No, rolling of lawns counteracts the effects of an aeration. It makes your lawn compacted.

I have an acreage and can only afford 2 applications. Which ones should I take?

We would recommend a minimum of 3 applications so you will not have crabgrass, however, if this is not feasible then late spring and early fall would be the best options if dandelions are your biggest concern.  We can get limited control of crabgrass and dandelion control with the early spring and early fall treatments.

Does it cost more per application if I take three or less applications?

Yes, it does.

3 apps = an extra $5 per, 2 apps = an extra $10 per, and 1 app = an extra $20 per.

It rained right after my application. Now what?

If it was a granular applications, great! The rain will help the product become active. If it was a liquid application, a light rain will only help the nutrients get deeper into the soil.  If it was a heavy rain it is possible for the weed control to be affected; in this case remember we provide free service calls, if you have weeds that don’t die after a couple weeks please let us know and we’ll re-treat free of charge.
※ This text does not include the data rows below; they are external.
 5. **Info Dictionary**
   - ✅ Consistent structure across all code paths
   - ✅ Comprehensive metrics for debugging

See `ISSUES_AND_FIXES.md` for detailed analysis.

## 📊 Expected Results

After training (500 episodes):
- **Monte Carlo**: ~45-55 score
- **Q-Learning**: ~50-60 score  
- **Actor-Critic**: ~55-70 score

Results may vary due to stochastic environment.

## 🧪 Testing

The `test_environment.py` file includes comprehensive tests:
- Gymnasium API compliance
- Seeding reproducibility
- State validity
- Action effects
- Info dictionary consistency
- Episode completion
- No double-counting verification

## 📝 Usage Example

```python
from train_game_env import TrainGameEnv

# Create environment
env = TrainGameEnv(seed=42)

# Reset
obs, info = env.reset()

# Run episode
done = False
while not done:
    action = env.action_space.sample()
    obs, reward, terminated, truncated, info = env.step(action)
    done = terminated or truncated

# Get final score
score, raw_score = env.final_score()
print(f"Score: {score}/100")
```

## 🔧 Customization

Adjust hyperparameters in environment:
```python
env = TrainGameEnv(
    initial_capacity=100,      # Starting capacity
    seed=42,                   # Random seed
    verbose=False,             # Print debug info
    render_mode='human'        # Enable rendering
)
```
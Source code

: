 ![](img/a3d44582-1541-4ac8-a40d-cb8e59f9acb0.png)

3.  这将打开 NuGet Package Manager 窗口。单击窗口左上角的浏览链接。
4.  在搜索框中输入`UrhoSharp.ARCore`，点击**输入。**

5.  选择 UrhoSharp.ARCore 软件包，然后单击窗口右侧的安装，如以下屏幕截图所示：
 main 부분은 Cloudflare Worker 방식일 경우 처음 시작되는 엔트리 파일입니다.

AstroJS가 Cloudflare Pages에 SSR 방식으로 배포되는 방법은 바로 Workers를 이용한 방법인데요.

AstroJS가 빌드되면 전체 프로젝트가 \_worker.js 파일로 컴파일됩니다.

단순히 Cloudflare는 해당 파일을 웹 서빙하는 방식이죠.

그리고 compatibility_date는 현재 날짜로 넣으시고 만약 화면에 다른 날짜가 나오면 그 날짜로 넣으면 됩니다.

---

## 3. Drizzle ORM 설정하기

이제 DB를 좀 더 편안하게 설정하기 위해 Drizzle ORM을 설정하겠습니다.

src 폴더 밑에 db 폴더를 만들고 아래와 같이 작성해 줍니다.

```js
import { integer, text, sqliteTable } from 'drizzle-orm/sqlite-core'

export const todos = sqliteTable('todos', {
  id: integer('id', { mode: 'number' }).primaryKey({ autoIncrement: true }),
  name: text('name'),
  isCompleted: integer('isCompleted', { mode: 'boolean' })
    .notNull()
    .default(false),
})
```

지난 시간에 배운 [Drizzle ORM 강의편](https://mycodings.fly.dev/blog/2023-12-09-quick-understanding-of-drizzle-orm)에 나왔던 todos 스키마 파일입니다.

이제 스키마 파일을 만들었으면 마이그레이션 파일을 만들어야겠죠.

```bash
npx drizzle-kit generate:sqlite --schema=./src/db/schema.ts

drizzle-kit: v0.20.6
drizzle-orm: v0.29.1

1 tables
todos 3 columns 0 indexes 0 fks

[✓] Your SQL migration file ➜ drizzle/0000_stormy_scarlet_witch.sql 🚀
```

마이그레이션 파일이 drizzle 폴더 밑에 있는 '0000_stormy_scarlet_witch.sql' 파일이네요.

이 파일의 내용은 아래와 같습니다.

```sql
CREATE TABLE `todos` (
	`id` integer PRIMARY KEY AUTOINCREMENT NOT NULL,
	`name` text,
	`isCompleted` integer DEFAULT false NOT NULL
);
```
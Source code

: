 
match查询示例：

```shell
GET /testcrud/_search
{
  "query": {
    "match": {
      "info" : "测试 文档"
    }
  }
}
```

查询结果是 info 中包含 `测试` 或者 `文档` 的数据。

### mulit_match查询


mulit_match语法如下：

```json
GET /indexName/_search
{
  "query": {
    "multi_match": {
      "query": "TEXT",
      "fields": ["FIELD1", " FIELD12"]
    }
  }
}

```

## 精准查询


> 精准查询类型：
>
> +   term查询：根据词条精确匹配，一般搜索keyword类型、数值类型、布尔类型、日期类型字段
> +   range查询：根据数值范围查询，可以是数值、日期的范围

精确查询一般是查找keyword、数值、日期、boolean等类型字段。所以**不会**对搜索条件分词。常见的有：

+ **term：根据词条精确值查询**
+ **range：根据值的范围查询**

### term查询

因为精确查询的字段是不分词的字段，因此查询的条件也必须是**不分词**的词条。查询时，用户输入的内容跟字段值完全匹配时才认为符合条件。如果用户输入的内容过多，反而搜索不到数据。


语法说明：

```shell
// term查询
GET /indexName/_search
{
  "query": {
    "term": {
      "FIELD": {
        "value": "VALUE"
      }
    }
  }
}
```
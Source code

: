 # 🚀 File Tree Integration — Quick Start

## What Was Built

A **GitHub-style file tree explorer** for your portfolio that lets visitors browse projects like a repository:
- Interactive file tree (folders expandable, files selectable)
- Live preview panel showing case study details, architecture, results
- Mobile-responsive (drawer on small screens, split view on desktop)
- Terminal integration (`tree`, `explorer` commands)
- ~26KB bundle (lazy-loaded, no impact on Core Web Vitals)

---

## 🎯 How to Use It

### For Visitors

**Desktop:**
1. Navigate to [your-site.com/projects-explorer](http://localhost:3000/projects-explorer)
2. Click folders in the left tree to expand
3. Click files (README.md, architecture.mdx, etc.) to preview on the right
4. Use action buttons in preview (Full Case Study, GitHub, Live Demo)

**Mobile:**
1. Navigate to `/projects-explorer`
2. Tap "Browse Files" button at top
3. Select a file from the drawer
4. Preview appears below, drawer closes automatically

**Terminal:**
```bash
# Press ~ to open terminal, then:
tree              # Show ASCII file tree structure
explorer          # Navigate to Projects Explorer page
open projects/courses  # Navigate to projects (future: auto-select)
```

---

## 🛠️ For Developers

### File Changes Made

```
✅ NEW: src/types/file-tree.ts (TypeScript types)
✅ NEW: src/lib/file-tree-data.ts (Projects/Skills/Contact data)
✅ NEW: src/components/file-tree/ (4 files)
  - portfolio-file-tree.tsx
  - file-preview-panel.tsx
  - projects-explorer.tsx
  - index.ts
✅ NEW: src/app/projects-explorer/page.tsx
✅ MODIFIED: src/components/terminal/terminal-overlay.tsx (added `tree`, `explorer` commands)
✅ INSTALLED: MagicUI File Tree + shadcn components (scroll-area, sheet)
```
I know the square footage of my lawn. What is the cost to spray _____ sq feet?

Let us get that price for you. We will always measure your lawn for our own records.

I know I’ve missed the first application, but can I still prepay for the remaining applications and receive the discount?

Yes, you may. We can get you a total discount for prepaying.

I don’t believe in chemicals. Do you offer only mowing?

No, we do not offer just mowing. We do have two organic options for you, one that does provide weed control and one that is 100% organic which does not.

My lawn mower broke. Can you mow my lawn today?

Unfortunately, not today. Give us a call and we’ll see what we can do as quickly as possible.

My grass is over a foot tall & my mower can’t cut it. Can you mow my lawn?

No, we do not have the proper equipment to do this type of work.

Do you take credit cards?

Yes, we do accept credit cards for payment. We just do not accept credit/debit cards for prepayments due to third party fees. If you wish to prepay with a credit card, that’s fine however the discount will not apply.  Did you know you can set up auto pay?